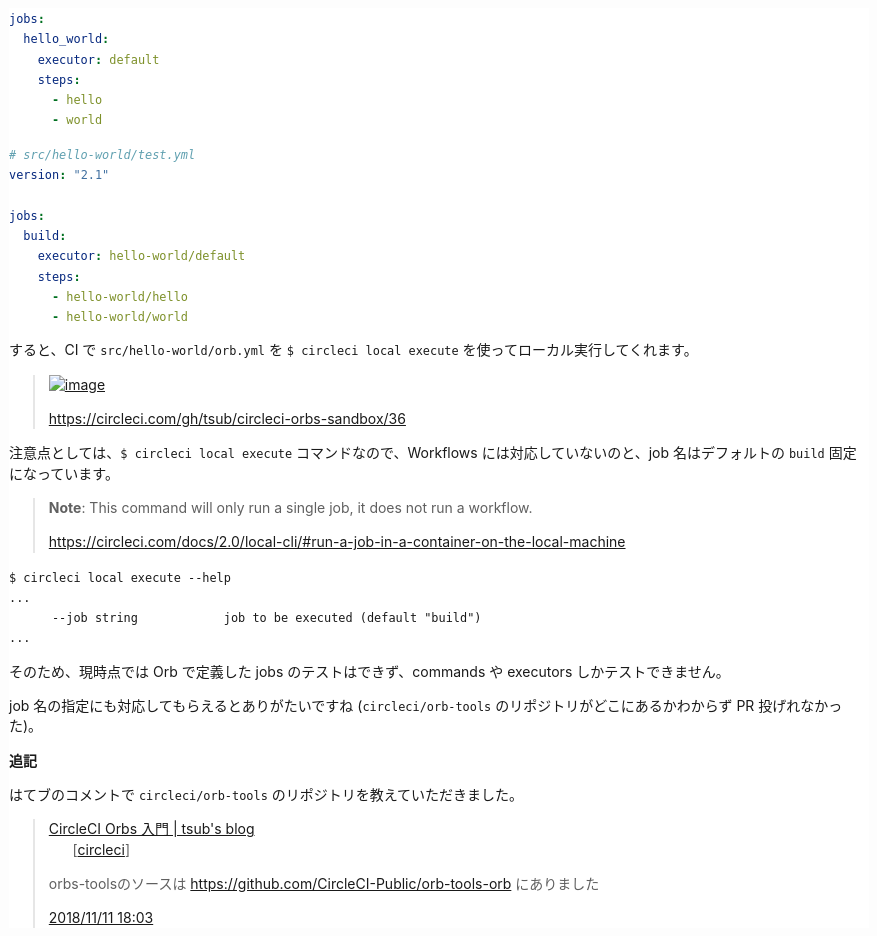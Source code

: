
 ```yaml
jobs:
  hello_world:
    executor: default
    steps:
      - hello
      - world
```

```yaml
# src/hello-world/test.yml
version: "2.1"

jobs:
  build:
    executor: hello-world/default
    steps:
      - hello-world/hello
      - hello-world/world
```

すると、CI で `src/hello-world/orb.yml` を `$ circleci local execute` を使ってローカル実行してくれます。

> [![image](https://gyazo.com/b7b861910a880d021fe6ced5840bd447.png)](https://gyazo.com/b7b861910a880d021fe6ced5840bd447.png)
>
> https://circleci.com/gh/tsub/circleci-orbs-sandbox/36

注意点としては、`$ circleci local execute` コマンドなので、Workflows には対応していないのと、job 名はデフォルトの `build` 固定になっています。

> **Note**: This command will only run a single job, it does not run a workflow.
>
> https://circleci.com/docs/2.0/local-cli/#run-a-job-in-a-container-on-the-local-machine

```
$ circleci local execute --help
...
      --job string            job to be executed (default "build")
...
```

そのため、現時点では Orb で定義した jobs のテストはできず、commands や executors しかテストできません。

job 名の指定にも対応してもらえるとありがたいですね (`circleci/orb-tools` のリポジトリがどこにあるかわからず PR 投げれなかった)。

**追記**

はてブのコメントで `circleci/orb-tools` のリポジトリを教えていただきました。

<blockquote class="hatena-bookmark-comment"><a class="comment-info" href="http://b.hatena.ne.jp/entry/373914771/comment/sue445" data-user-id="sue445" data-entry-url="http://b.hatena.ne.jp/entry/s/blog.tsub.me/post/introducing-to-circleci-orbs/" data-original-href="https://blog.tsub.me/post/introducing-to-circleci-orbs/" data-entry-favicon="https://cdn-ak2.favicon.st-hatena.com/?url=https%3A%2F%2Fblog.tsub.me%2F" data-user-icon="/users/sue445/profile.png">CircleCI Orbs 入門 | tsub's blog</a><ul class="comment-tag" style="list-style: none; margin: 0px;"><li style="float: left">[<a href="http://b.hatena.ne.jp/search/tag?q=circleci">circleci</a>]</li></ul><br><p style="clear: left">orbs-toolsのソースは <a href="https://github.com/CircleCI-Public/orb-tools-orb" target="_blank" rel="noopener nofollow">https://github.com/CircleCI-Public/orb-tools-orb</a> にありました</p><a class="datetime" href="http://b.hatena.ne.jp/sue445/20181111#bookmark-373914771"><span class="datetime-body">2018/11/11 18:03</span></a></blockquote><script src="https://b.st-hatena.com/js/comment-widget.js" charset="utf-8" async></script>
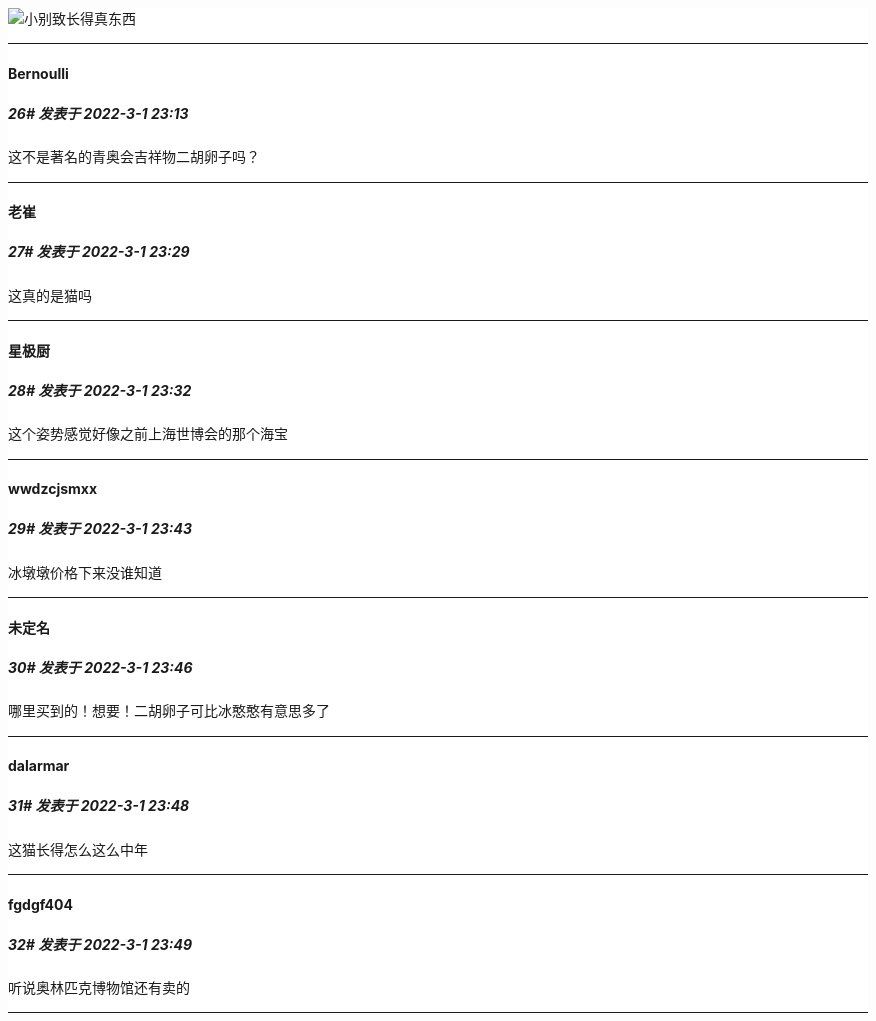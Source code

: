 <img src="https://static.saraba1st.com/image/smiley/face2017/067.png" referrerpolicy="no-referrer">小别致长得真东西

*****

####  Bernoulli  
##### 26#       发表于 2022-3-1 23:13

这不是著名的青奥会吉祥物二胡卵子吗？

*****

####  老崔  
##### 27#       发表于 2022-3-1 23:29

这真的是猫吗

*****

####  星极厨  
##### 28#       发表于 2022-3-1 23:32

这个姿势感觉好像之前上海世博会的那个海宝

*****

####  wwdzcjsmxx  
##### 29#       发表于 2022-3-1 23:43

冰墩墩价格下来没谁知道

*****

####  未定名  
##### 30#       发表于 2022-3-1 23:46

哪里买到的！想要！二胡卵子可比冰憨憨有意思多了



*****

####  dalarmar  
##### 31#       发表于 2022-3-1 23:48

这猫长得怎么这么中年

*****

####  fgdgf404  
##### 32#       发表于 2022-3-1 23:49

听说奥林匹克博物馆还有卖的

*****
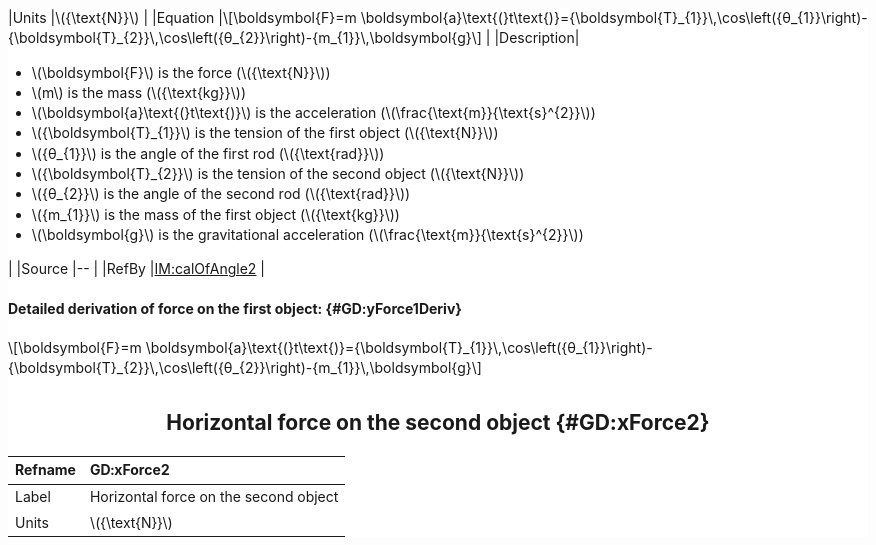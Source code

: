 |Units      |\\({\text{N}}\\)                                                                                                                                                                                                                                                                                                                                                                                                                                                                                                                                                                                                                                                                                                                                        |
|Equation   |\\[\boldsymbol{F}=m \boldsymbol{a}\text{(}t\text{)}={\boldsymbol{T}\_{1}}\\,\cos\left({θ\_{1}}\right)-{\boldsymbol{T}\_{2}}\\,\cos\left({θ\_{2}}\right)-{m\_{1}}\\,\boldsymbol{g}\\]                                                                                                                                                                                                                                                                                                                                                                                                                                                                                                                                                                    |
|Description|<ul><li>\\(\boldsymbol{F}\\) is the force (\\({\text{N}}\\))</li><li>\\(m\\) is the mass (\\({\text{kg}}\\))</li><li>\\(\boldsymbol{a}\text{(}t\text{)}\\) is the acceleration (\\(\frac{\text{m}}{\text{s}^{2}}\\))</li><li>\\({\boldsymbol{T}\_{1}}\\) is the tension of the first object (\\({\text{N}}\\))</li><li>\\({θ\_{1}}\\) is the angle of the first rod (\\({\text{rad}}\\))</li><li>\\({\boldsymbol{T}\_{2}}\\) is the tension of the second object (\\({\text{N}}\\))</li><li>\\({θ\_{2}}\\) is the angle of the second rod (\\({\text{rad}}\\))</li><li>\\({m\_{1}}\\) is the mass of the first object (\\({\text{kg}}\\))</li><li>\\(\boldsymbol{g}\\) is the gravitational acceleration (\\(\frac{\text{m}}{\text{s}^{2}}\\))</li></ul>|
|Source     |--                                                                                                                                                                                                                                                                                                                                                                                                                                                                                                                                                                                                                                                                                                                                                      |
|RefBy      |[IM:calOfAngle2](./SecIMs.md#IM:calOfAngle2)                                                                                                                                                                                                                                                                                                                                                                                                                                                                                                                                                                                                                                                                                                            |

#### Detailed derivation of force on the first object: {#GD:yForce1Deriv}

\\[\boldsymbol{F}=m \boldsymbol{a}\text{(}t\text{)}={\boldsymbol{T}\_{1}}\\,\cos\left({θ\_{1}}\right)-{\boldsymbol{T}\_{2}}\\,\cos\left({θ\_{2}}\right)-{m\_{1}}\\,\boldsymbol{g}\\]

<div align="center">

## Horizontal force on the second object {#GD:xForce2}

</div>

|Refname    |GD:xForce2                                                                                                                                                                                                                                                                                                                                                                                          |
|:----------|:---------------------------------------------------------------------------------------------------------------------------------------------------------------------------------------------------------------------------------------------------------------------------------------------------------------------------------------------------------------------------------------------------|
|Label      |Horizontal force on the second object                                                                                                                                                                                                                                                                                                                                                               |
|Units      |\\({\text{N}}\\)                                                                                                                                                                                                                                                                                                                                                                                    |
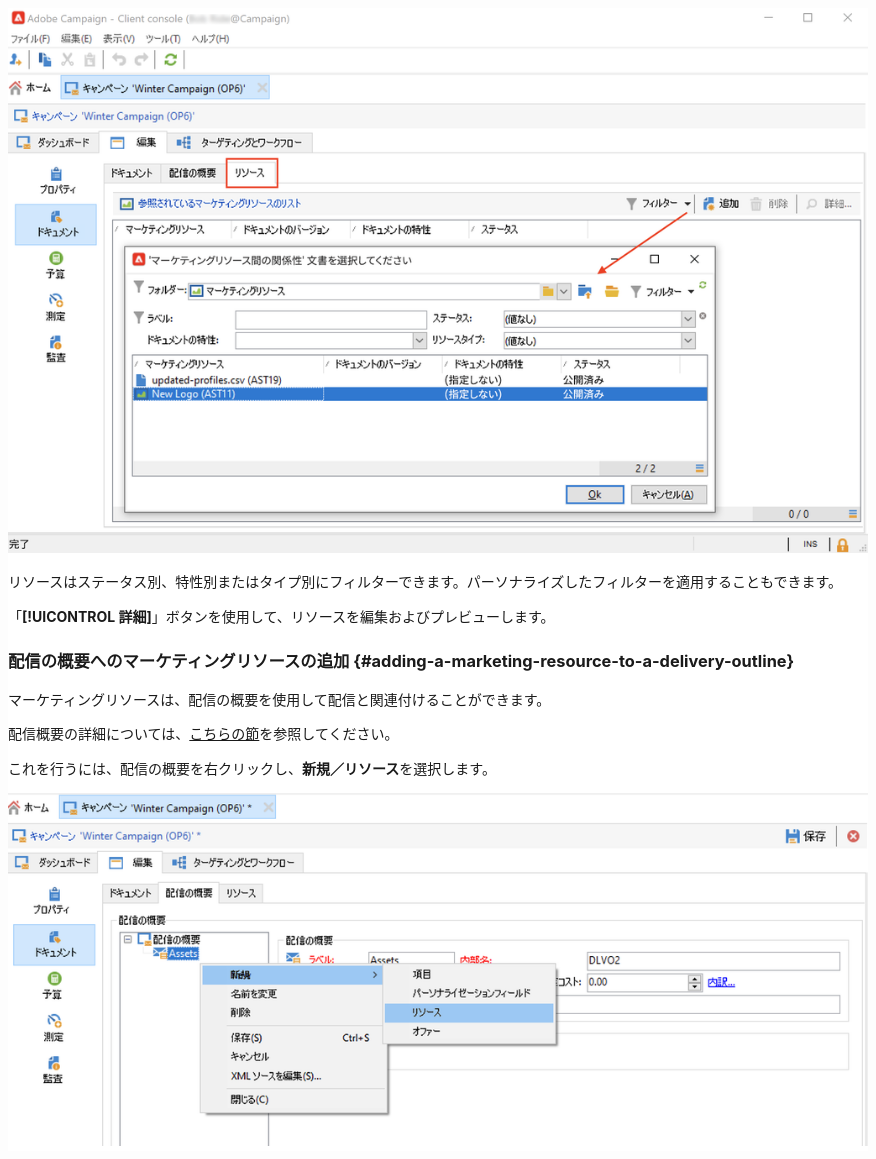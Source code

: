 ![](assets/link-a-mkt-resource-to-a-campaign.png)

リソースはステータス別、特性別またはタイプ別にフィルターできます。パーソナライズしたフィルターを適用することもできます。

「**[!UICONTROL 詳細]**」ボタンを使用して、リソースを編集およびプレビューします。

### 配信の概要へのマーケティングリソースの追加 {#adding-a-marketing-resource-to-a-delivery-outline}

マーケティングリソースは、配信の概要を使用して配信と関連付けることができます。

配信概要の詳細については、[こちらの節](../campaigns/marketing-campaign-deliveries.md)を参照してください。

これを行うには、配信の概要を右クリックし、**新規／リソース**&#x200B;を選択します。

![](assets/mkt-resource-add-in-del-outline.png)
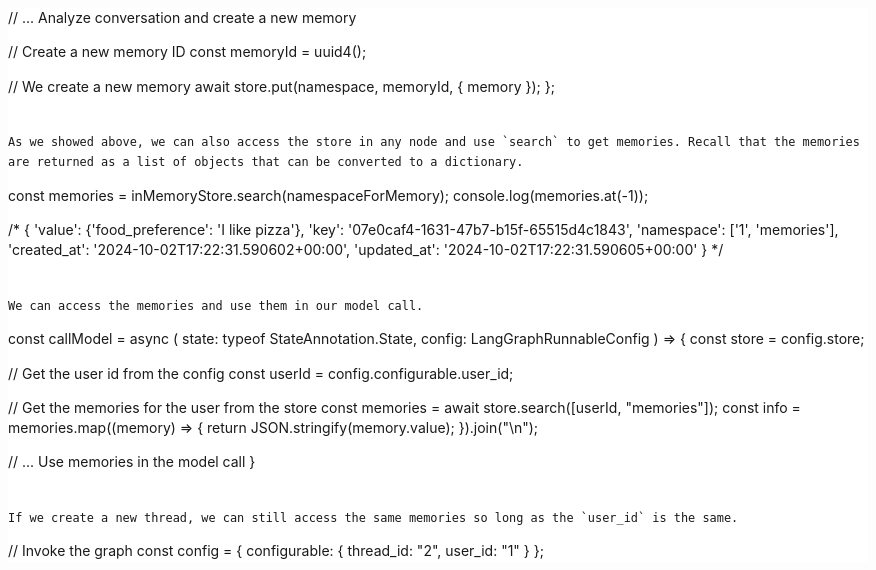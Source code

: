   // ... Analyze conversation and create a new memory

  // Create a new memory ID
  const memoryId = uuid4();

  // We create a new memory
  await store.put(namespace, memoryId, { memory });
};

```

As we showed above, we can also access the store in any node and use `search` to get memories. Recall that the memories are returned as a list of objects that can be converted to a dictionary.

```
const memories = inMemoryStore.search(namespaceForMemory);
console.log(memories.at(-1));

/*
  {
    'value': {'food_preference': 'I like pizza'},
    'key': '07e0caf4-1631-47b7-b15f-65515d4c1843',
    'namespace': ['1', 'memories'],
    'created_at': '2024-10-02T17:22:31.590602+00:00',
    'updated_at': '2024-10-02T17:22:31.590605+00:00'
  }
*/

```

We can access the memories and use them in our model call.

```
const callModel = async (
  state: typeof StateAnnotation.State,
  config: LangGraphRunnableConfig
) => {
  const store = config.store;

  // Get the user id from the config
  const userId = config.configurable.user_id;

  // Get the memories for the user from the store
  const memories = await store.search([userId, "memories"]);
  const info = memories.map((memory) => {
    return JSON.stringify(memory.value);
  }).join("\n");

  // ... Use memories in the model call
}

```

If we create a new thread, we can still access the same memories so long as the `user_id` is the same.

```
// Invoke the graph
const config = { configurable: { thread_id: "2", user_id: "1" } };

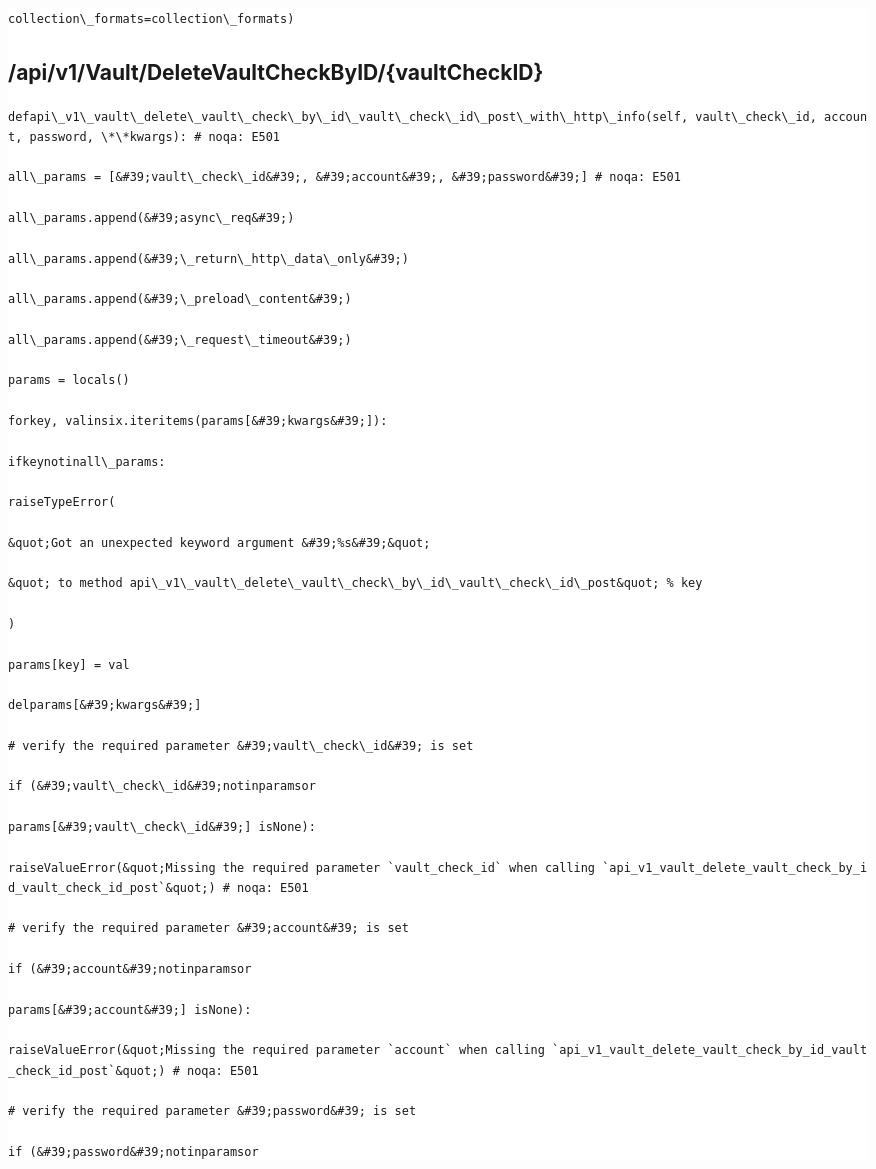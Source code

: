     collection\_formats=collection\_formats)

## /api/v1/Vault/DeleteVaultCheckByID/{vaultCheckID}

    defapi\_v1\_vault\_delete\_vault\_check\_by\_id\_vault\_check\_id\_post\_with\_http\_info(self, vault\_check\_id, account, password, \*\*kwargs): # noqa: E501

    all\_params = [&#39;vault\_check\_id&#39;, &#39;account&#39;, &#39;password&#39;] # noqa: E501

    all\_params.append(&#39;async\_req&#39;)

    all\_params.append(&#39;\_return\_http\_data\_only&#39;)

    all\_params.append(&#39;\_preload\_content&#39;)

    all\_params.append(&#39;\_request\_timeout&#39;)

    params = locals()

    forkey, valinsix.iteritems(params[&#39;kwargs&#39;]):

    ifkeynotinall\_params:

    raiseTypeError(

    &quot;Got an unexpected keyword argument &#39;%s&#39;&quot;

    &quot; to method api\_v1\_vault\_delete\_vault\_check\_by\_id\_vault\_check\_id\_post&quot; % key

    )

    params[key] = val

    delparams[&#39;kwargs&#39;]

    # verify the required parameter &#39;vault\_check\_id&#39; is set

    if (&#39;vault\_check\_id&#39;notinparamsor

    params[&#39;vault\_check\_id&#39;] isNone):

    raiseValueError(&quot;Missing the required parameter `vault_check_id` when calling `api_v1_vault_delete_vault_check_by_id_vault_check_id_post`&quot;) # noqa: E501

    # verify the required parameter &#39;account&#39; is set

    if (&#39;account&#39;notinparamsor

    params[&#39;account&#39;] isNone):

    raiseValueError(&quot;Missing the required parameter `account` when calling `api_v1_vault_delete_vault_check_by_id_vault_check_id_post`&quot;) # noqa: E501

    # verify the required parameter &#39;password&#39; is set

    if (&#39;password&#39;notinparamsor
◆ ◆ ◆
> **YOUR ASSIGNMENT**: What is the number of lines in the data that include "config"? Answer with that number alone.

> **REPLY**: 5